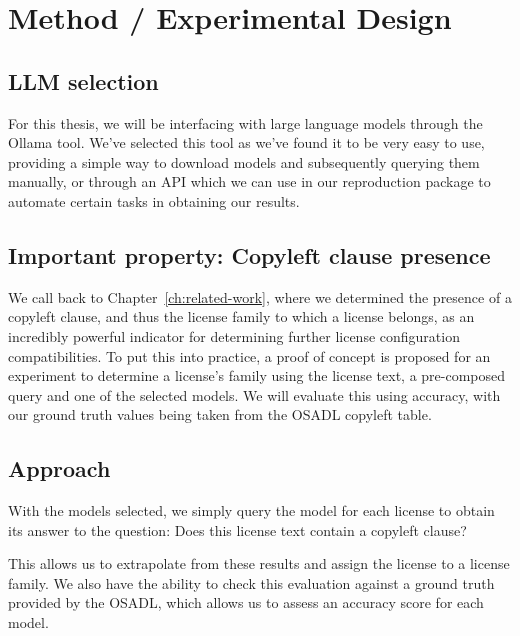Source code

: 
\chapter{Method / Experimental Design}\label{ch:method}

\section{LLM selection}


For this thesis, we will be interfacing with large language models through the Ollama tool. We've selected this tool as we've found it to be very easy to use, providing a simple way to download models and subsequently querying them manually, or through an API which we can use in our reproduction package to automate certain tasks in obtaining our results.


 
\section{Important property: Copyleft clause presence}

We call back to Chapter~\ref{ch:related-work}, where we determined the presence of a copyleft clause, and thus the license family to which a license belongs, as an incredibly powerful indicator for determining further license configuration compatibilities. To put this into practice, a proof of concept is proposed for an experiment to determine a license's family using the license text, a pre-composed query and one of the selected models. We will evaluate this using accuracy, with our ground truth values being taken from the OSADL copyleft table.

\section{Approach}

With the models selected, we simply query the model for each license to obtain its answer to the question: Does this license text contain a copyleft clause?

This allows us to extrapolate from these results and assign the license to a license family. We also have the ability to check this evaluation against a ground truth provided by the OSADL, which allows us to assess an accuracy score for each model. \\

———

### Work instruction:
Up to and including the line containing "property: Copyleft clause", quote each line of the entries above from the very first, please, exactly and without images.

### Your solution:
Source code

: 
\chapter{Method / Experimental Design}\label{ch:method}

\section{LLM selection}


For this thesis, we will be interfacing with large language models through the Ollama tool. We've selected this tool as we've found it to be very easy to use, providing a simple way to download models and subsequently querying them manually, or through an API which we can use in our reproduction package to automate certain tasks in obtaining our results.


 
\section{Important property: Copyleft clause presence}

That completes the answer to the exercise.